For many, the exotic spices and flavors found in Indian cuisine are a complete mystery. I doubt it’s because we’re afraid to try new things, but more likely because, despite the glut of AYCE sushi bars, kabob joints or Italian bistros that saturate the Vegas Valley restaurant scene, Indian eateries continue to be a rarity. So, when asked by a vegetarian friend to join her for the luncheon buffet at Taj Palace Indian Restaurant, located at 9530 S. Eastern Ave., I was both thrilled and apprehensive.

Indian food is A+ in my book. I love the exotic amalgamation of flavors that permeate the curry sauces and gravies so prevalent in this homey style of cooking. Freshly roasted cumin, coriander, cinnamon, clove and cardamom, paired with spicy peppers and tart tamarind create a flavor profile that’s anything but boring. Still, a buffet is usually synonymous to yuck in my book; subpar menu choices of questionable freshness, all sitting in a water bath, heat lamp environment that typically does nothing but suck the life out of the food. This is where I was pleasantly surprised with Taj.

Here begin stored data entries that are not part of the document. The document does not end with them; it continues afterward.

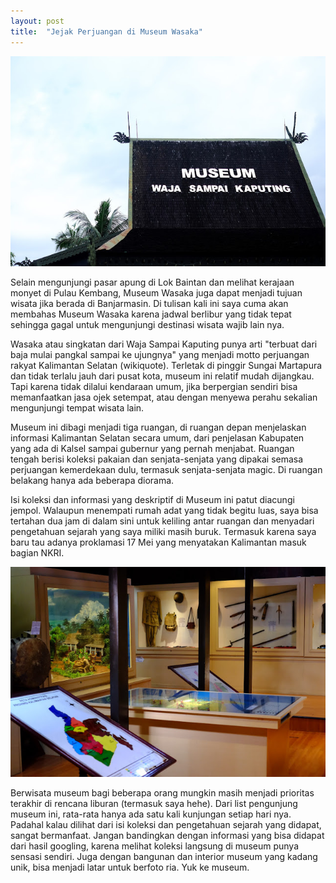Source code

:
```yaml
---
layout: post
title:  "Jejak Perjuangan di Museum Wasaka"
---
```


![20170701_01](/images/20170701_01.JPG)

Selain mengunjungi pasar apung di Lok Baintan dan melihat kerajaan monyet di Pulau Kembang, Museum Wasaka juga dapat menjadi tujuan wisata jika berada di Banjarmasin. Di tulisan kali ini saya cuma akan membahas Museum Wasaka karena jadwal berlibur yang tidak tepat sehingga gagal untuk mengunjungi destinasi wisata wajib lain nya.

Wasaka atau singkatan dari Waja Sampai Kaputing punya arti "terbuat dari baja mulai pangkal sampai ke ujungnya" yang menjadi motto perjuangan rakyat Kalimantan Selatan (wikiquote). Terletak di pinggir Sungai Martapura dan tidak terlalu jauh dari pusat kota, museum ini relatif mudah dijangkau. Tapi karena tidak dilalui kendaraan umum, jika berpergian sendiri bisa memanfaatkan jasa ojek setempat, atau dengan menyewa perahu sekalian mengunjungi tempat wisata lain.

Museum ini dibagi menjadi tiga ruangan, di ruangan depan menjelaskan informasi Kalimantan Selatan secara umum, dari penjelasan Kabupaten yang ada di  Kalsel sampai gubernur yang pernah menjabat. Ruangan tengah berisi koleksi pakaian dan senjata-senjata yang dipakai semasa perjuangan kemerdekaan dulu, termasuk senjata-senjata magic. Di ruangan belakang hanya ada beberapa diorama.

Isi koleksi dan informasi yang deskriptif di Museum ini patut diacungi jempol. Walaupun menempati rumah adat yang tidak begitu luas, saya bisa tertahan dua jam di dalam sini untuk keliling antar ruangan dan menyadari pengetahuan sejarah yang saya miliki masih buruk. Termasuk karena saya baru tau adanya proklamasi 17 Mei yang menyatakan Kalimantan masuk bagian NKRI.

![20170701_02](/images/20170701_02.JPG)

Berwisata museum bagi beberapa orang mungkin masih menjadi prioritas terakhir di rencana liburan (termasuk saya hehe). Dari list pengunjung museum ini, rata-rata hanya ada satu kali kunjungan setiap hari nya. Padahal kalau dilihat dari isi koleksi dan pengetahuan sejarah yang didapat, sangat bermanfaat. Jangan bandingkan dengan informasi yang bisa didapat dari hasil googling, karena melihat koleksi langsung di museum punya sensasi sendiri. Juga dengan bangunan dan interior museum yang kadang unik, bisa menjadi latar untuk berfoto ria. Yuk ke museum.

As we were seated by some of the friendliest wait staff I’ve encountered, I noticed the restaurant was nicely decorated with wood flooring and upscale Indian wall hangings and light fixtures, creating an atmosphere much nicer than your average neighborhood eatery.  I could have done without the smell of incense that clashed with the competing scent of curry, but I’m one that would rather relish the aroma of what’s cookin’ in the kitchen than an unnecessary, artificial cover-up. At the table, we were graciously treated to a basket of delicious Garlic Naan bread. Freshly baked in their onsite, tandoori clay oven, the bread was fluffy yet lightly charred and crisp, seasoned with just enough garlic to complement the varied selection offered in the buffet menu.

Both vegetarians and their carnivore adversaries are treated to a nice assortment of fare, a representation of some of the more popular items on Taj’s regular dinner menu. In general, I was impressed with the freshness and integrity of the food, something so often missing on your standard buffet table. Fried items that included vegetable samosas were not greasy in the slightest and remained crispy, as if they’d just been removed from the deep fat fryer. Jasmine rice was perfectly cooked with a nice punch of cinnamon and cardamom, each grain separate from the next as it should be. Lentils, when served in an earthy and comforting Dal Makhani, had just the right amount of bite. Vegetarian standouts included the Navratan Korma, crispy green beans, corn, peas and carrots blanketed in a rich and creamy yogurt tomato sauce, and the Baingan, roasted baby eggplants, the sweetness of which paired nicely with a spicy sauce that’s perfect for dipping your naan.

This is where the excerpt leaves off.